Hava Durumu

BURSA’NIN KÜÇÜK KIYAMETİ

Yazının Giriş Tarihi: 02.03.2023 21:27
Yazının Güncellenme Tarihi: 02.03.2023 21:27

 

Geleceğe yön verebilmek için geçmişi de bilmek gerekir kanısını taşıyorum. Uzun yıllar çalıştığım kurumlardaki gazetede buna dair çalışmalar yapabilmiştim. Televizyon programlarında da  kısa belgeseller biçiminde tarihi olayları ekrana getirmeye çalıştım. Gazete ve elektronik ortamda da haftada bir kez olmak üzere, özellikle Bursa’nın geçmişi başta olmak kaydı ile tarihi özelliği olan konuları NOT DEFTERİ başlığı altında vermeye çalıştım. Bu geleneksel alışkanlığımı, Yeni Marmara Grubu’nda da sürdürme çabalarım olacak ve cuma günleri NOT DEFTERİ geçmişe dair notlar düşecek.
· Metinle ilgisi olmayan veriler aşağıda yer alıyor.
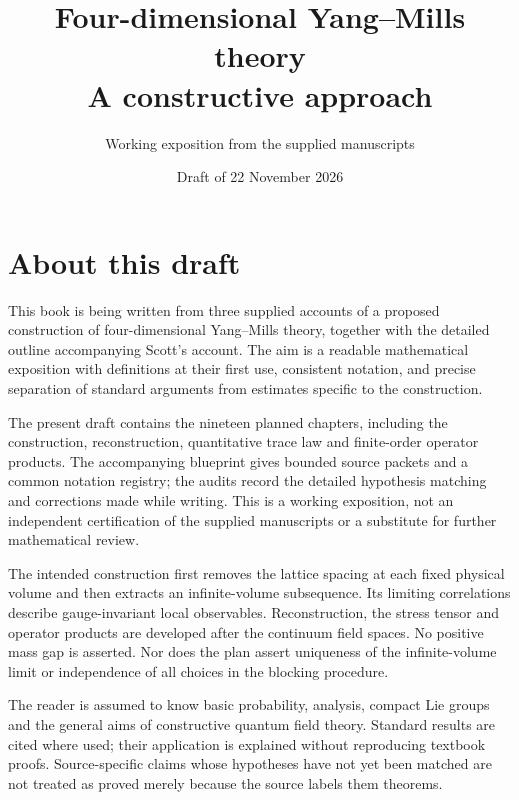 \documentclass[11pt,oneside,openany]{book}
\title{Four-dimensional Yang--Mills theory\\[6pt]
 \large A constructive approach}
\author{Working exposition from the supplied manuscripts}
\date{Draft of 22 November 2026}
\numberwithin{equation}{chapter}
\theoremstyle{definition}
\theoremstyle{remark}
\begin{document}
\frontmatter
\hypersetup{pageanchor=false}
\maketitle
\hypersetup{pageanchor=true}

\chapter*{About this draft}

This book is being written from three supplied accounts of a proposed
construction of four-dimensional Yang--Mills theory, together with the
detailed outline accompanying Scott's account. The aim is a readable
mathematical exposition with definitions at their first use, consistent
notation, and precise separation of standard arguments from estimates
specific to the construction.

The present draft contains the nineteen planned chapters, including the
construction, reconstruction, quantitative trace law and finite-order
operator products. The accompanying blueprint gives bounded source
packets and a common notation registry; the audits record the detailed
hypothesis matching and corrections made while writing. This is a
working exposition, not an independent certification of the supplied
manuscripts or a substitute for further mathematical review.

The intended construction first removes the lattice spacing at each fixed
physical volume and then extracts an infinite-volume subsequence. Its
limiting correlations describe gauge-invariant local observables.
Reconstruction, the stress tensor and operator products are developed
after the continuum field spaces. No positive mass gap is asserted. Nor does the plan assert
uniqueness of the infinite-volume limit or independence of all choices
in the blocking procedure.

The reader is assumed to know basic probability, analysis, compact Lie
groups and the general aims of constructive quantum field theory.
Standard results are cited where used; their application is explained
without reproducing textbook proofs. Source-specific claims whose
hypotheses have not yet been matched are not treated as proved merely
because the source labels them theorems.
\end{document}
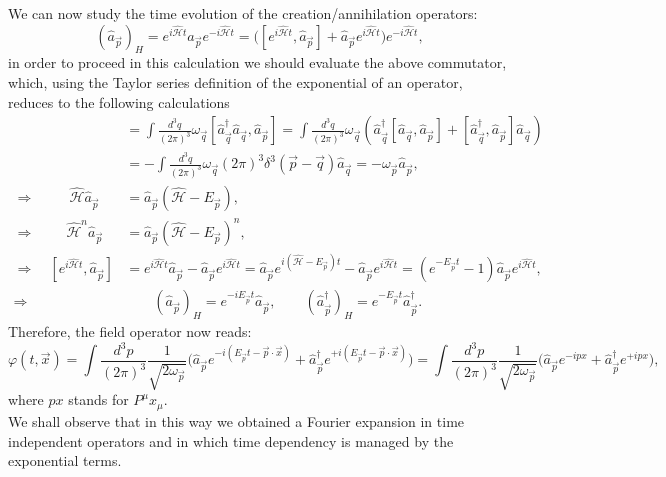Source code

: We can now study the time evolution of the creation/annihilation operators:
\begin{equation*}
    (\hat{a}_{\vec p})_H=e^{i\hat{\mathcal{H}} t}\hat{a}_{\vec p}e^{-i\hat{\mathcal{H}} t}=\big([e^{i\hat{\mathcal{H}} t},\hat{a}_{\vec p}]+\hat{a}_{\vec p}e^{i\hat{\mathcal{H}} t}\big)e^{-i\hat{\mathcal{H}} t},
\end{equation*}
in order to proceed in this calculation we should evaluate the above commutator, which, using the Taylor series definition of the exponential of an operator, reduces to the following calculations
\begin{align*}
   [\hat{\mathcal{H}},\hat{a}_{\vec p}]&=\int\frac{d^3q}{(2\pi)^3}\omega_{\vec{q}}[\hat{a}^\dagger_{\vec{q}}\hat{a}_{\vec{q}},\hat{a}_{\vec p}]=\int\frac{d^3q}{(2\pi)^3}\omega_{\vec{q}}(\hat{a}^\dagger_{\vec{q}}[\hat{a}_{\vec{q}},\hat{a}_{\vec p}]+[\hat{a}^\dagger_{\vec{q}},\hat{a}_{\vec p}]\hat{a}_{\vec{q}})\\ &=-\int\frac{d^3q}{(2\pi)^3}\omega_{\vec{q}}(2\pi)^3\delta^3(\vec p-\vec q)\hat{a}_{\vec{q}}=-\omega_{\vec p}\hat{a}_{\vec p},\\
   \Rightarrow\qquad\ \ \hat{\mathcal{H} }\hat{a}_{\vec p}&=\hat{a}_{\vec p}(\hat{\mathcal{H} }-E_{\vec p}),\\
   \Rightarrow\qquad\ \hat{\mathcal{H} }^n\hat{a}_{\vec p}&=\hat{a}_{\vec p}(\hat{\mathcal{H} }-E_{\vec p})^{n},\\\Rightarrow\quad [e^{i\hat{\mathcal{H}} t},\hat{a}_{\vec p}]&=e^{i\hat{\mathcal{H} }t}\hat{a}_{\vec p}-\hat{a}_{\vec p}e^{i\hat{\mathcal{H} }t}=\hat{a}_{\vec p}e^{i(\hat{\mathcal{H} }-E_{\vec{p}})t}-\hat{a}_{\vec p}e^{i\hat{\mathcal{H} }t}=(e^{-E_{\vec p}t}-1)\hat{a}_{\vec p}e^{i\hat{\mathcal{H} }t},\\
   \Longrightarrow &\qquad(\hat{a}_{\vec p})_H =e^{-iE_{\vec{p}}t}\hat{a}_{\vec{p}},\qquad(\hat{a}^\dagger_{\vec p})_H=e^{-E_{\vec{p}}t}\hat{a}^\dagger_{\vec{p}}.
\end{align*}
Therefore, the field operator now reads:
\begin{equation*}
    \varphi(t,\vec x)=\int\frac{d^3p}{(2\pi)^3}\frac{1}{\sqrt{2\omega_{\vec p}}}\bigg(\hat{a}_{\vec p}e^{-i(E_{\vec p}t-\vec p\cdot\vec x)}+\hat{a}^\dagger_{\vec p}e^{+i(E_{\vec p}t-\vec p\cdot\vec x)}\bigg)=\int\frac{d^3p}{(2\pi)^3}\frac{1}{\sqrt{2\omega_{\vec p}}}\bigg(\hat{a}_{\vec p}e^{-ipx}+\hat{a}^\dagger_{\vec p}e^{+ipx}\bigg),
\end{equation*}
where $px$ stands for $P^\mu x_\mu$.\\We shall observe that in this way we obtained a Fourier expansion in time independent operators and in which time dependency is managed by the exponential terms.\\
Tarih 16 Şubat 1855 günlerden çarşamba

Bursa’da böylesi eski yüzyıllara ait gelişmeleri bulabilmeniz için araştırmacı-yazar Raif  Kaplanoğlu’na başvurmanız gerekir. Uzun yıllar bazı çalışmalarda yol arkadaşlığı yaptığımız  Kaplanoğlu da bu konuda benim şansımı oluşturuyor. Osmanlıcadan tercüme ettiği eski eserlerden elde edilen bilgiler doğrultusunda, bu güne değin bir çok gelişmeye satırlara dökme şansı buldum. İçinde bulunduğumuz bu sıkıntılı günlerde, makale yazarları başta olmak üzere, yazı konusunu doğal olarak depremden oluşturuyor. Depremselliği bilinen bir gerçek olan Bursa, böyle bir felaketi 1855 yılında yaşamış ve adı “küçük kıyamet” olarak konmuş.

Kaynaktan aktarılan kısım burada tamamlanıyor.